* _EXERCISE DESCRIPTION_: The required output is every entry, printed exactly as written.

Start of MATERIAL SHOWN

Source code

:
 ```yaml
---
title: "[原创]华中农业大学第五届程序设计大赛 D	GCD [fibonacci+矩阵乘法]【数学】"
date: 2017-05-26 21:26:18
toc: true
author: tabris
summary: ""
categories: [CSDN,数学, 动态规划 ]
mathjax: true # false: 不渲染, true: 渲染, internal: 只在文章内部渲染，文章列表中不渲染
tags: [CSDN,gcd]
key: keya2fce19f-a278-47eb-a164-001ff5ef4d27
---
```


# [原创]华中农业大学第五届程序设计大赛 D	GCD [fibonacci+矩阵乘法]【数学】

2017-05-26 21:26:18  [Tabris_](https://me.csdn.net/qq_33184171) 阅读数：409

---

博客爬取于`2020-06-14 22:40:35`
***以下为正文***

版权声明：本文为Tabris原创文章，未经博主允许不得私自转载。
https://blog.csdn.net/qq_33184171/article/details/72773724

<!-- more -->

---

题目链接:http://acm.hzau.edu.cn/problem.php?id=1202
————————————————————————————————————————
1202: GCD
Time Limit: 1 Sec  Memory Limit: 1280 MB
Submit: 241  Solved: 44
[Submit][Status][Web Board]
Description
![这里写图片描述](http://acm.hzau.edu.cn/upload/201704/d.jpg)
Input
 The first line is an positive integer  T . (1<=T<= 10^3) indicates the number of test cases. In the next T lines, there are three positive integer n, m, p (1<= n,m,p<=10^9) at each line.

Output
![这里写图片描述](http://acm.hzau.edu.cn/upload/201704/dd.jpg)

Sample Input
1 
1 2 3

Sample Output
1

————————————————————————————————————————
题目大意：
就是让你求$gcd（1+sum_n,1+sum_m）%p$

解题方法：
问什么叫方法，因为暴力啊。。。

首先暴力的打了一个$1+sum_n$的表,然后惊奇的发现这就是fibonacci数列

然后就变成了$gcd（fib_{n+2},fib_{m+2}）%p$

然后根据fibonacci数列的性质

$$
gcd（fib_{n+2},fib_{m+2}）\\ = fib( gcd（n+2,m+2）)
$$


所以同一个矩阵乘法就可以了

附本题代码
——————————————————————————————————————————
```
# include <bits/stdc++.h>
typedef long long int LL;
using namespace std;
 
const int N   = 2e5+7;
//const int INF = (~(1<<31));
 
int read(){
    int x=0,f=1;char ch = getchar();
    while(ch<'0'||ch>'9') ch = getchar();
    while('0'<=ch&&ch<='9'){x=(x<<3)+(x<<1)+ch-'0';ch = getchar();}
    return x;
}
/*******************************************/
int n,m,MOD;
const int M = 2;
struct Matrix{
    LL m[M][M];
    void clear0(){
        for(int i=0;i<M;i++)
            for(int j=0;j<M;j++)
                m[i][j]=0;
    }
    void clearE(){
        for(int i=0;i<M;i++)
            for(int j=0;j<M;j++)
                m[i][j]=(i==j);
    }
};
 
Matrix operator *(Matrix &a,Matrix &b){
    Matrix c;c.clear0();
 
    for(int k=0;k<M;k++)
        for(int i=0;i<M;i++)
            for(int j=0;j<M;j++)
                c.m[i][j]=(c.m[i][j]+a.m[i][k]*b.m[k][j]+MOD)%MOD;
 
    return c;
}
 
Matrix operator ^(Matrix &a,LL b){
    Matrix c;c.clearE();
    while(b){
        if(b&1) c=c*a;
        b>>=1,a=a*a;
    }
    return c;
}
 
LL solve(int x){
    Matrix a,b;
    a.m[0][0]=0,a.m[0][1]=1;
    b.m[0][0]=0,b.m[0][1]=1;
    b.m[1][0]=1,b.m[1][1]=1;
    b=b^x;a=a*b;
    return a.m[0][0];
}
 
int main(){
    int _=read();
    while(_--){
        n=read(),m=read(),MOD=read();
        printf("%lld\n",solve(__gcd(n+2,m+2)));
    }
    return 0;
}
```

End of MATERIAL SHOWN

* _EXERCISE RESPONSE_:
Source code

:
 ```yaml
---
title: "[原创]华中农业大学第五届程序设计大赛 D	GCD [fibonacci+矩阵乘法]【数学】"
date: 2017-05-26 21:26:18
toc: true
author: tabris
summary: ""
categories: [CSDN,数学, 动态规划 ]
mathjax: true # false: 不渲染, true: 渲染, internal: 只在文章内部渲染，文章列表中不渲染
tags: [CSDN,gcd]
key: keya2fce19f-a278-47eb-a164-001ff5ef4d27
---
```


# [原创]华中农业大学第五届程序设计大赛 D	GCD [fibonacci+矩阵乘法]【数学】

2017-05-26 21:26:18  [Tabris_](https://me.csdn.net/qq_33184171) 阅读数：409

---

博客爬取于`2020-06-14 22:40:35`
***以下为正文***

版权声明：本文为Tabris原创文章，未经博主允许不得私自转载。
https://blog.csdn.net/qq_33184171/article/details/72773724

<!-- more -->

---

题目链接:http://acm.hzau.edu.cn/problem.php?id=1202
————————————————————————————————————————
1202: GCD
Time Limit: 1 Sec  Memory Limit: 1280 MB
Submit: 241  Solved: 44
[Submit][Status][Web Board]
Description
![这里写图片描述](http://acm.hzau.edu.cn/upload/201704/d.jpg)
Input
 The first line is an positive integer  T . (1<=T<= 10^3) indicates the number of test cases. In the next T lines, there are three positive integer n, m, p (1<= n,m,p<=10^9) at each line.

Output
![这里写图片描述](http://acm.hzau.edu.cn/upload/201704/dd.jpg)

Sample Input
1 
1 2 3

Sample Output
1

————————————————————————————————————————
题目大意：
就是让你求$gcd（1+sum_n,1+sum_m）%p$

解题方法：
问什么叫方法，因为暴力啊。。。

首先暴力的打了一个$1+sum_n$的表,然后惊奇的发现这就是fibonacci数列

然后就变成了$gcd（fib_{n+2},fib_{m+2}）%p$

然后根据fibonacci数列的性质

$$
gcd（fib_{n+2},fib_{m+2}）\\ = fib( gcd（n+2,m+2）)
$$


所以同一个矩阵乘法就可以了

附本题代码
——————————————————————————————————————————
```
# include <bits/stdc++.h>
typedef long long int LL;
using namespace std;
 
const int N   = 2e5+7;
//const int INF = (~(1<<31));
 
int read(){
    int x=0,f=1;char ch = getchar();
    while(ch<'0'||ch>'9') ch = getchar();
    while('0'<=ch&&ch<='9'){x=(x<<3)+(x<<1)+ch-'0';ch = getchar();}
    return x;
}
/*******************************************/
int n,m,MOD;
const int M = 2;
struct Matrix{
    LL m[M][M];
    void clear0(){
        for(int i=0;i<M;i++)
            for(int j=0;j<M;j++)
                m[i][j]=0;
    }
    void clearE(){
        for(int i=0;i<M;i++)
            for(int j=0;j<M;j++)
                m[i][j]=(i==j);
    }
};
 
Matrix operator *(Matrix &a,Matrix &b){
    Matrix c;c.clear0();
 
    for(int k=0;k<M;k++)
        for(int i=0;i<M;i++)
            for(int j=0;j<M;j++)
                c.m[i][j]=(c.m[i][j]+a.m[i][k]*b.m[k][j]+MOD)%MOD;
 
    return c;
}
 
Matrix operator ^(Matrix &a,LL b){
    Matrix c;c.clearE();
    while(b){
        if(b&1) c=c*a;
        b>>=1,a=a*a;
    }
    return c;
}
 
LL solve(int x){
    Matrix a,b;
    a.m[0][0]=0,a.m[0][1]=1;
    b.m[0][0]=0,b.m[0][1]=1;
    b.m[1][0]=1,b.m[1][1]=1;
    b=b^x;a=a*b;
    return a.m[0][0];
}
 
int main(){
    int _=read();
    while(_--){
        n=read(),m=read(),MOD=read();
        printf("%lld\n",solve(__gcd(n+2,m+2)));
    }
    return 0;
}
```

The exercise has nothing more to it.